> _EXERCISE OBJECTIVE_
Gather all lines with "IntuneRoleDefinition" from the records.

(Records contained in a dataset)
====

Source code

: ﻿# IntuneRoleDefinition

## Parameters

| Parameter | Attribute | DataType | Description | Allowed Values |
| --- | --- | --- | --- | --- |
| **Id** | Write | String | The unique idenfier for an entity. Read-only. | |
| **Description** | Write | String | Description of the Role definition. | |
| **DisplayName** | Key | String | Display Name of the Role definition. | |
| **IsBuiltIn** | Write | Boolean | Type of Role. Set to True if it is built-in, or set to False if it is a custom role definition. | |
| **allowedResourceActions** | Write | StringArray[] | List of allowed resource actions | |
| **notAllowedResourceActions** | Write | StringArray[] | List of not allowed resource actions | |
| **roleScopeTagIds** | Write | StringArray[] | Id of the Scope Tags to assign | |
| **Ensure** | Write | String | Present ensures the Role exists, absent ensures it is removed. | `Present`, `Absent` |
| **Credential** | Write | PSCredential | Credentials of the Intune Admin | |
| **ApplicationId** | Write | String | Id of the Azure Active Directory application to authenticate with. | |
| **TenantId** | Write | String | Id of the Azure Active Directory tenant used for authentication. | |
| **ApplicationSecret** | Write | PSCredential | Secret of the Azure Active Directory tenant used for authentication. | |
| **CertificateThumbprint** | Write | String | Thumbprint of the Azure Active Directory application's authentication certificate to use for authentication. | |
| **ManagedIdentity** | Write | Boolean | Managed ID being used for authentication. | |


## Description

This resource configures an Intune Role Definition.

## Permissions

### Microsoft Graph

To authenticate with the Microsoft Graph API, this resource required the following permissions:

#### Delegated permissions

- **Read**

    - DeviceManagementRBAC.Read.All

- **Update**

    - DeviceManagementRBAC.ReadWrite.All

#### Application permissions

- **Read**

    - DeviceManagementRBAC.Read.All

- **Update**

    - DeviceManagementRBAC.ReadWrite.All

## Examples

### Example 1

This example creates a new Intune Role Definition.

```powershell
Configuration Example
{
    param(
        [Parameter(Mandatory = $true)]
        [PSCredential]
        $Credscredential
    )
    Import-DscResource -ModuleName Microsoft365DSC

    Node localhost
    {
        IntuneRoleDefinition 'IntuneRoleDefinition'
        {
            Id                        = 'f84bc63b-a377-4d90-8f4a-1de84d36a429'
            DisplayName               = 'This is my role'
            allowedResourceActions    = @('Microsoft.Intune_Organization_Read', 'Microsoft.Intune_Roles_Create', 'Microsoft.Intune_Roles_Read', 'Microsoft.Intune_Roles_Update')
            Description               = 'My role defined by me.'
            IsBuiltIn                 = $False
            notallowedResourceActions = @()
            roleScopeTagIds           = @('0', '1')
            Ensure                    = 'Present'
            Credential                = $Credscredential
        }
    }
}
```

====

> _ANSWER_
: ﻿# IntuneRoleDefinition
        IntuneRoleDefinition 'IntuneRoleDefinition'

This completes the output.